• **Entries provided**:
====

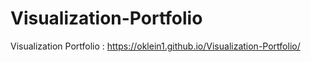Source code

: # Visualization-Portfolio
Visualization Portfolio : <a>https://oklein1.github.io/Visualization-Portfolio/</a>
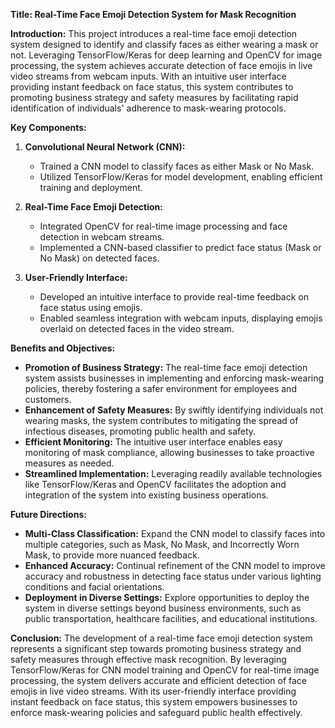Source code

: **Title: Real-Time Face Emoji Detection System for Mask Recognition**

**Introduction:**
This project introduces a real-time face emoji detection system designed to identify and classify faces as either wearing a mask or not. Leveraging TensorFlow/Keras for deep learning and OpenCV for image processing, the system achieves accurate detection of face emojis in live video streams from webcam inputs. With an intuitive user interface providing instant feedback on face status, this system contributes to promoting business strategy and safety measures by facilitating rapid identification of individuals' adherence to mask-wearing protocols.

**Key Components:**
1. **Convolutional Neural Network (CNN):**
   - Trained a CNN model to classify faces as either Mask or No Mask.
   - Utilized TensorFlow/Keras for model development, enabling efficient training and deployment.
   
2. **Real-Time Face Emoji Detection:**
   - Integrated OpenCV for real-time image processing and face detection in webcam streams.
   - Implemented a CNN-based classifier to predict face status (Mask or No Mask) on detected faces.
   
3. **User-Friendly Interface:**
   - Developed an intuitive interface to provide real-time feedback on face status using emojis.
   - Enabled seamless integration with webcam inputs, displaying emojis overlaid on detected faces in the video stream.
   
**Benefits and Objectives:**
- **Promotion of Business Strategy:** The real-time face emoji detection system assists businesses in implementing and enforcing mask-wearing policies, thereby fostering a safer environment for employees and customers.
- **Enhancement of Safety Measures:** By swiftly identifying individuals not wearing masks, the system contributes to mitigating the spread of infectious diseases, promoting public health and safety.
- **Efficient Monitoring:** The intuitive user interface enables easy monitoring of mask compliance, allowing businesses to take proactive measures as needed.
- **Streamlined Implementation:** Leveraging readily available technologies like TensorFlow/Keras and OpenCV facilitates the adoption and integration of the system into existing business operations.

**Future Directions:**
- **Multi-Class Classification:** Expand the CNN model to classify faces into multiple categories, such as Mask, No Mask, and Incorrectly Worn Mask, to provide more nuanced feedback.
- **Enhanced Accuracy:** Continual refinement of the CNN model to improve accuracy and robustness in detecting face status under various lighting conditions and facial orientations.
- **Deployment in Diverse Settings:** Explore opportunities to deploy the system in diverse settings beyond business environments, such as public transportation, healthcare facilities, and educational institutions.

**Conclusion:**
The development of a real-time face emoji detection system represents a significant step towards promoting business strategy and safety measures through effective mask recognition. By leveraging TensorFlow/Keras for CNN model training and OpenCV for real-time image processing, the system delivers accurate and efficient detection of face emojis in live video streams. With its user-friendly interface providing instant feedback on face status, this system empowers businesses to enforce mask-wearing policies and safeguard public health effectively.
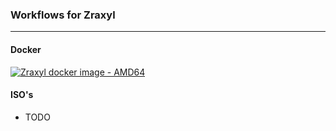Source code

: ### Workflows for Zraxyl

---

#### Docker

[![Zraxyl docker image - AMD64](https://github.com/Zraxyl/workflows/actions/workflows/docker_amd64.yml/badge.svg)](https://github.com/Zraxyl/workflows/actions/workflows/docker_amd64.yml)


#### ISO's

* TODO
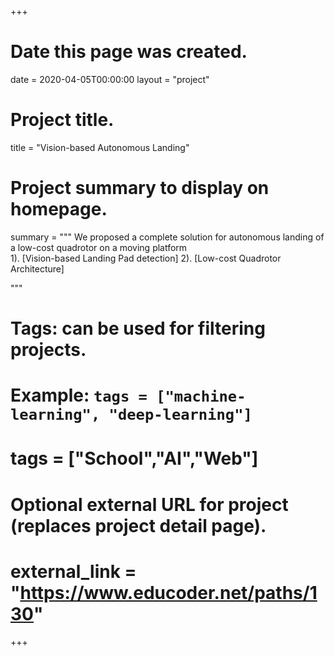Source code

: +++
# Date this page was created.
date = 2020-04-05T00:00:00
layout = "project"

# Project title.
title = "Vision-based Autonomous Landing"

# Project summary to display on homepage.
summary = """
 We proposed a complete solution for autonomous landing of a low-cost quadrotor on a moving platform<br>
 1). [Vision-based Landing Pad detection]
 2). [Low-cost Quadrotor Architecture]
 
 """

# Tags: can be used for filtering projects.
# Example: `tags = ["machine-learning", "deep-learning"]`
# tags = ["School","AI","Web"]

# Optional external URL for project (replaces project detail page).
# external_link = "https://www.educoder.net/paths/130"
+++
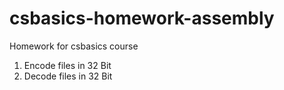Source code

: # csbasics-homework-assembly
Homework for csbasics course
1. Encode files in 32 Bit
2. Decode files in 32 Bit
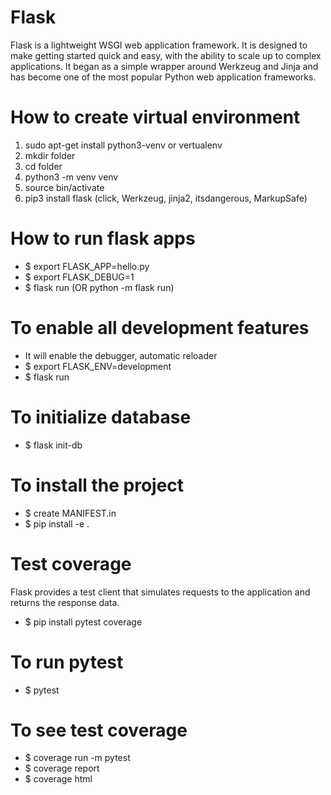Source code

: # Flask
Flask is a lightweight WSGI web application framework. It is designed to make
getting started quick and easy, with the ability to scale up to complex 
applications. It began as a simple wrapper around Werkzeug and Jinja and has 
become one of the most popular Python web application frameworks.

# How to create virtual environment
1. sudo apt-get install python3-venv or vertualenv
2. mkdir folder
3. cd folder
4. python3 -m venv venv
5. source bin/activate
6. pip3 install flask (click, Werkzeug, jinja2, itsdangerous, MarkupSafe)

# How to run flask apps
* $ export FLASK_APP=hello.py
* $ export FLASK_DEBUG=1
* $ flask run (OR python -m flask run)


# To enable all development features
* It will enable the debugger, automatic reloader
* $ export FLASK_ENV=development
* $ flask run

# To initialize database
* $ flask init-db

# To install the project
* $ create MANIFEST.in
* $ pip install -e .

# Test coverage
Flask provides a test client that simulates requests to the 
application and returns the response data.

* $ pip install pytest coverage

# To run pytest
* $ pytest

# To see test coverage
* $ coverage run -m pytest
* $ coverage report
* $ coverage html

====

• **What you will do**: Wherever a line above contains "coverage", copy that line.

• **Task response**:
# Test coverage
* $ pip install pytest coverage
# To see test coverage
* $ coverage run -m pytest
* $ coverage report
* $ coverage html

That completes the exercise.